- WORK REQUIRED:
Go through the data below and return each line where the string "confidential" occurs.

- STUDY MATERIAL:

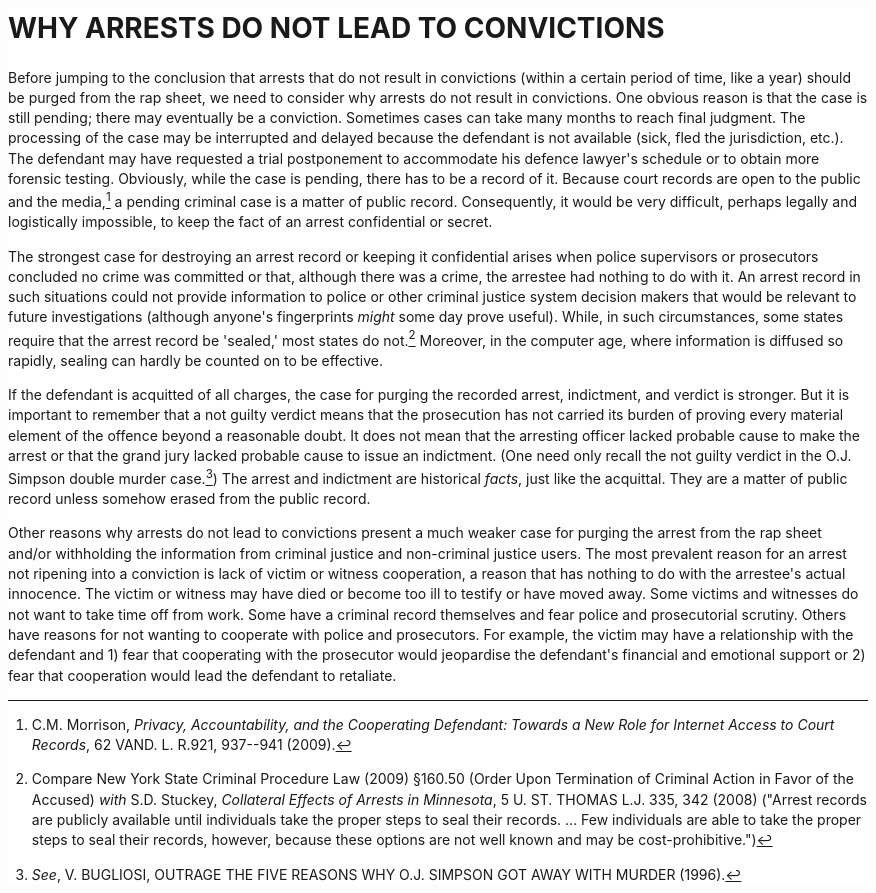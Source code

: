 # WHY ARRESTS DO NOT LEAD TO CONVICTIONS

Before jumping to the conclusion that arrests that do not result in convictions
(within a certain period of time, like a year) should be purged from the rap sheet,
we need to consider why arrests do not result in convictions. One obvious reason
is that the case is still pending; there may eventually be a conviction. Sometimes
cases can take many months to reach final judgment. The processing of the case
may be interrupted and delayed because the defendant is not available (sick, fled
the jurisdiction, etc.). The defendant may have requested a trial postponement to
accommodate his defence lawyer's schedule or to obtain more forensic testing.
Obviously, while the case is pending, there has to be a record of it. Because court
records are open to the public and the media,[^/54] a pending criminal case is a matter
of public record. Consequently, it would be very difficult, perhaps legally and
logistically impossible, to keep the fact of an arrest confidential or secret.

The strongest case for destroying an arrest record or keeping it confidential
arises when police supervisors or prosecutors concluded no crime was committed
or that, although there was a crime, the arrestee had nothing to do with it. An
arrest record in such situations could not provide information to police or other
criminal justice system decision makers that would be relevant to future
investigations (although anyone's fingerprints _might_ some day prove useful). While,
in such circumstances, some states require that the arrest record be 'sealed,' most
states do not.[^/55] Moreover, in the computer age, where information is diffused so
rapidly, sealing can hardly be counted on to be effective.

If the defendant is acquitted of all charges, the case for purging the recorded
arrest, indictment, and verdict is stronger. But it is important to remember that
a not guilty verdict means that the prosecution has not carried its burden of
proving every material element of the offence beyond a reasonable doubt. It does
not mean that the arresting officer lacked probable cause to make the arrest or
that the grand jury lacked probable cause to issue an indictment. (One need only
recall the not guilty verdict in the O.J. Simpson double murder case.[^/56]) The arrest
and indictment are historical _facts_, just like the acquittal. They are a matter of
public record unless somehow erased from the public record.


[^/54]: C.M. Morrison, _Privacy, Accountability, and the Cooperating Defendant: Towards a New
Role for Internet Access to Court Records_, 62 VAND. L. R.921, 937--941 (2009).

[^/55]: Compare New York State Criminal Procedure Law (2009) §160.50 (Order Upon
Termination of Criminal Action in Favor of the Accused) _with_ S.D. Stuckey, _Collateral
Effects of Arrests in Minnesota_, 5 U. ST. THOMAS L.J. 335, 342 (2008) ("Arrest records are
publicly available until individuals take the proper steps to seal their records. ...
Few individuals are able to take the proper steps to seal their records, however,
because these options are not well known and may be cost-prohibitive.")

[^/56]: _See_, V. BUGLIOSI, OUTRAGE THE FIVE REASONS WHY O.J. SIMPSON GOT AWAY WITH MURDER (1996).

Other reasons why arrests do not lead to convictions present a much weaker
case for purging the arrest from the rap sheet and/or withholding the information
from criminal justice and non-criminal justice users. The most prevalent reason
for an arrest not ripening into a conviction is lack of victim or witness cooperation,
a reason that has nothing to do with the arrestee's actual innocence. The victim or
witness may have died or become too ill to testify or have moved away. Some
victims and witnesses do not want to take time off from work. Some have a
criminal record themselves and fear police and prosecutorial scrutiny. Others
have reasons for not wanting to cooperate with police and prosecutors. For
example, the victim may have a relationship with the defendant and 1) fear that
cooperating with the prosecutor would jeopardise the defendant's financial and
emotional support or 2) fear that cooperation would lead the defendant to retaliate.


[^/1]: See, J.B. Jacobs, _The Community's Role in Defining the Aims of the Criminal Law_, in, IN THE
[^/2]: _See_, NCIC 2000: NATIONAL CRIME INFORMATION CENTRE: 30 YEARS ON THE BEAT, http://
[^/3]: For a recent statement, see, CONGRESSIONAL TESTIMONY OF FBI DIRECTOR ROBERT MUELLER
[^/4]: P.F. EPISCOPO and D.L. MOOR, THE VIOLENT GANG AND TERRORIST ORGANIZATIONS File, (1996),
[^/5]: P.A. LAUTENSCHLAGER, ATT'Y GEN., Wis. Dept of Just., TIME SYSTEM MANUAL 285--86, available
[^/6]: C.M. Katz, ISSUES IN THE PRODUCTION AND DISSEMINATION OF GANG STATISTICS: AN ETHNOGRAPHIC
[^/7]: J.B. Jacobs & T. Crepet, _The Expanding Scope, Use, and Availability of Criminal Records_, 11 N.Y.U.J. LEG. PUB. POL'Y 177, 193 (2007).
[^/8]: _Ibid_., at 194--95.
[^/9]: E. Nakashima, _Terrorism Watch List Is Faulted For Errors_, Wasu. Post, Sept. 7, 2007, at
[^/10]: J. Jacobs & T. Crepet, _supra_. n.7, at 194--5.
[^/11]: One Canadian man who shares the same name as one on the list was interrogated
[^/12]: U.S. DEPARTMENT OF JUSTICE, OFFICE OF THE INSPECTOR GENERAL, AUDIE DIVISION, THE FEDERAL
[^/13]: US DEPARTMENT OF JUSTICE, OFFICE OF THE INSPECTOR GENERAL, AUDIT DIVISION, THE FEDERAL
[^/14]: L. Alvarez, Meet Mikey, 8: _U.S. Has Him on Watch List_, N. Y. TIMES January 13, 2009.
[^/15]: US DEPARTMENT OF JUSTICE, OFFICE OF THE INSPECTOR GENERAL, AUDIT DIVISION, THE FEDERAL
[^/16]: According to plaintiffs' brief in _National Council of La Raza v. Gonzales_:
[^/17]: NCIC 2000 OPERATING MANUAL, IMMIGRATION VIOLATOR FILE,
[^/18]: In _National Council of La Raza v. Gonzales_, the federal court rejected, for lack of
[^/19]: _National Council of La Raza v. Gonzales_, 468 F. Supp 2d 429, 434 (United States
[^/20]: _See_, A. SHAHANI AND J. GREENE, LOCAL DEMOCRACY ON ICE: WHY STATE AND LOCAL GOVERNMENTS
[^/21]: E. Murphy & D. Sklansky, Science, _Suspects, and Systems: Lessons from the Anthrax
[^/22]: J.B. Jacobs & D. Curtin, _Remedying Defamation by Law Enforcement: Fall Out From the
[^/23]: _Id_.
[^/24]: See, UNOFFICIAL DOCKET, ENTRY FOR MAY 31, 2006
[^/25]: See, U.S. DEPARTMENT OF JUSTICE, PRIVACY, TECHNOLOGY AND CRIMINAL JUSTICE
[^/26]: _See generally_, W.R.LAFAYE, ARREST: THE DECISION TO TAKE A SUSPECT INTO CUSTODY (1964).
[^/27]: I say "seems like" because the Supreme Court has held that the presumption of
[^/28]: _See_, e.g., LEGAL ACTION CTR., How To GET AND CLEAN UP YOUR NEW YORK STATE RAP SHEET 6
[^/29]: _See_, J. Henry & J.B. Jacobs, _Ban the Box to Promote Ex-Offender Employment_, 6 Crim. &
[^/30]: For a discussion of the creation and use of rap sheets, _see_, J.B. Jacobs & T. Crepet,
[^/31]: In reality, rap sheets often lack much post-arrest information. While typically the
[^/32]: _See_, J.B. Jacobs, _Mass Incarceration and the Proliferation of Criminal Records_, 3 ST. THOMAS
[^/33]: For an explanation of the FBI's III system, _see_, _Ibid_., at 394--95.
[^/34]: _See_, ROADSIDE FINGERPRINTING IN TEXAS, TEXAS CRIMINAL DEFENCE LAWYER, _available at_ http://www.mytexasdefenselawyer.com/2009/02/24/roadside-figerprints-texas/ (2009);
[^/35]: 71 CFR 171 (September 5, 2006); _see_, 28 CFR Part 20; _see also_, J. Jacobs & T. Crepet,
[^/36]: _See_, J. Henry & J. Jacobs, _Ban the Box to Promote Ex-Offender Employment_, 6 CRIM. &
[^/37]: N. Miller, _A Study of the Number of Persons with Records of Arrest or Conviction in the
[^/38]: _See_, _Menard v. Saxbe_, 498 F.2d 1017, 1024 (U.S. Ct. App., District of Columbia Cir. 1974)
[^/39]: G.T. Lowenthal, _The Disclosure of Arrest Records to the Public Under the Uniform Criminal
[^/40]: Prosecutors have enormous discretion over charging. _See_, M. MILLER & R.F. WRIGHT,
[^/41]: _E.g._, The Diversionary Program Rules of the Office of the District Attorney, Orleans
[^/42]: Twenty-four states either require or permit criminal records to be considered in
[^/43]: The Supreme Court has held that it is not unconstitutional for a sentencing judge
[^/44]: _Williams v. New York_, 337 U.S. 241 (U.S. Sup. Ct. 1949).
[^/45]: _See_, e.g., United States Sentencing Commission, Guidelines Manual, §41.3 (a)(1)
[^/46]: _U.S. v. Witte_, 515 U.S. 389 (U.S. Sup. Ct. 1995).
[^/47]: _Bell v. Wolfish_, 441 U.S. 520 (U.S. Sup. Ct. 1979).
[^/48]: _Bell v. Wolfish_, 441 U.S. 520, 537 (U.S. Sup. Ct. 1979).
[^/49]: e.g., CRIMINAL HISTORY RECORD CHECKS FOR NON-CRIMINAL JUSTICE PURPOSES: A FACT SHEET
[^/50]: 28 CFR Part 20
[^/51]: _See_, NAT'L CONSORTIUM FOR JUSTICE INFORMATION AND STATISTICS, NAT'L. TASK FORCE ON THE
[^/52]: Fair Credit Reporting Act, 15 U.S.C. §1681 _et. seq_.
[^/53]: R. Schwartz & J. Skolnick, _Two Studies of Legal Stigma_, 10 SOC. PROB. 133--142 (1963); _See also_, J. Grogger, _The Effects of Arrest on the Employment and Earnings of Young Men_,
[^/57]: For example, in England, the police can issue a "police caution" to an arrestee. If
[^/58]: New York Criminal Procedure Law (2009) §170.55. The granting of an adjournment in
[^/59]: While, in New York state, the state-level individual criminal history record system
[^/60]: D.A. Mukamal & P.N. Samuels, _Statutory Limitations on Civil Rights of People with
[^/61]: New York Criminal Procedure Law (2009) §160.50 (providing that upon termination
[^/62]: New York Criminal Procedure Law (2009) §160.50(1)(d).
[^/63]: G.T. Lowenthal, _The Disclosure of Arrest Records to the Public Under the Uniform Criminal
[^/64]: _See_, J.B. Jacobs, _Mass Incarceration and the Proliferation of Criminal Records_, 3 ST. THOMAS
[^/65]: D.A. Mukamal & P.N. Samuels, _Statutory Limitations on Civil Rights of People with
[^/66]: Labour Code of the State of California, Capt. 90, Statutes of 1937, Chapt 3, Art. 3, §432.7:
[^/67]: _Gregory v. Litton Systems, Inc._, 316 F. Supp. 401 (U.S. Distt. Ct. California 1970),
[^/68]: U.S.C. §2000 _et seq._ (2009).
[^/69]: _See_, Equal Employment Opportunity Commission Policy Guidance on Consideration
[^/70]: The EEOC offers the following example of an arrest being relevant to the hiring
[^/71]: J. Brennan and M. Haase, _Minnesota Reforms Address Important Employer Liability and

- SOLUTION TO THIS TASK:
logistically impossible, to keep the fact of an arrest confidential or secret.
The strongest case for destroying an arrest record or keeping it confidential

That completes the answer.